Input data
┌────────
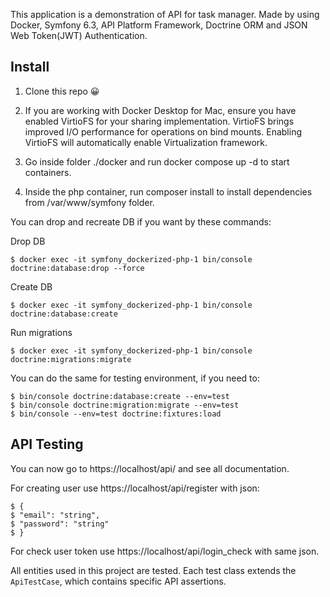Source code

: This application is a demonstration of API for task manager. Made by using Docker, Symfony 6.3, API Platform Framework, Doctrine ORM and JSON Web Token(JWT) Authentication.

## Install

1. Clone this repo 😀

2. If you are working with Docker Desktop for Mac, ensure you have enabled VirtioFS for your sharing implementation. VirtioFS brings improved I/O performance for operations on bind mounts. Enabling VirtioFS will automatically enable Virtualization framework.

3. Go inside folder ./docker and run docker compose up -d to start containers.

4. Inside the php container, run composer install to install dependencies from /var/www/symfony folder.

You can drop and recreate DB if you want by these commands:

Drop DB

    $ docker exec -it symfony_dockerized-php-1 bin/console doctrine:database:drop --force
Create DB

    $ docker exec -it symfony_dockerized-php-1 bin/console doctrine:database:create
Run migrations

    $ docker exec -it symfony_dockerized-php-1 bin/console doctrine:migrations:migrate

You can do the same for testing environment, if you need to:

    $ bin/console doctrine:database:create --env=test
    $ bin/console doctrine:migration:migrate --env=test
    $ bin/console --env=test doctrine:fixtures:load

## API Testing

You can now go to https://localhost/api/ and see all documentation.

For creating user use https://localhost/api/register with json:

    $ {
    $ "email": "string",
    $ "password": "string"
    $ }

For check user token use https://localhost/api/login_check with same json.

All entities used in this project are tested. Each test class extends
the `ApiTestCase`, which contains specific API assertions.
└────────
To do
Starting with the line with "4. Inside the" above and going on through the line with "For check user", transcribe every line exactly, both ends included, and add nothing.

Task result
4. Inside the php container, run composer install to install dependencies from /var/www/symfony folder.

You can drop and recreate DB if you want by these commands:

Drop DB

    $ docker exec -it symfony_dockerized-php-1 bin/console doctrine:database:drop --force
Create DB

    $ docker exec -it symfony_dockerized-php-1 bin/console doctrine:database:create
Run migrations

    $ docker exec -it symfony_dockerized-php-1 bin/console doctrine:migrations:migrate

You can do the same for testing environment, if you need to:

    $ bin/console doctrine:database:create --env=test
    $ bin/console doctrine:migration:migrate --env=test
    $ bin/console --env=test doctrine:fixtures:load

## API Testing

You can now go to https://localhost/api/ and see all documentation.

For creating user use https://localhost/api/register with json:

    $ {
    $ "email": "string",
    $ "password": "string"
    $ }

For check user token use https://localhost/api/login_check with same json.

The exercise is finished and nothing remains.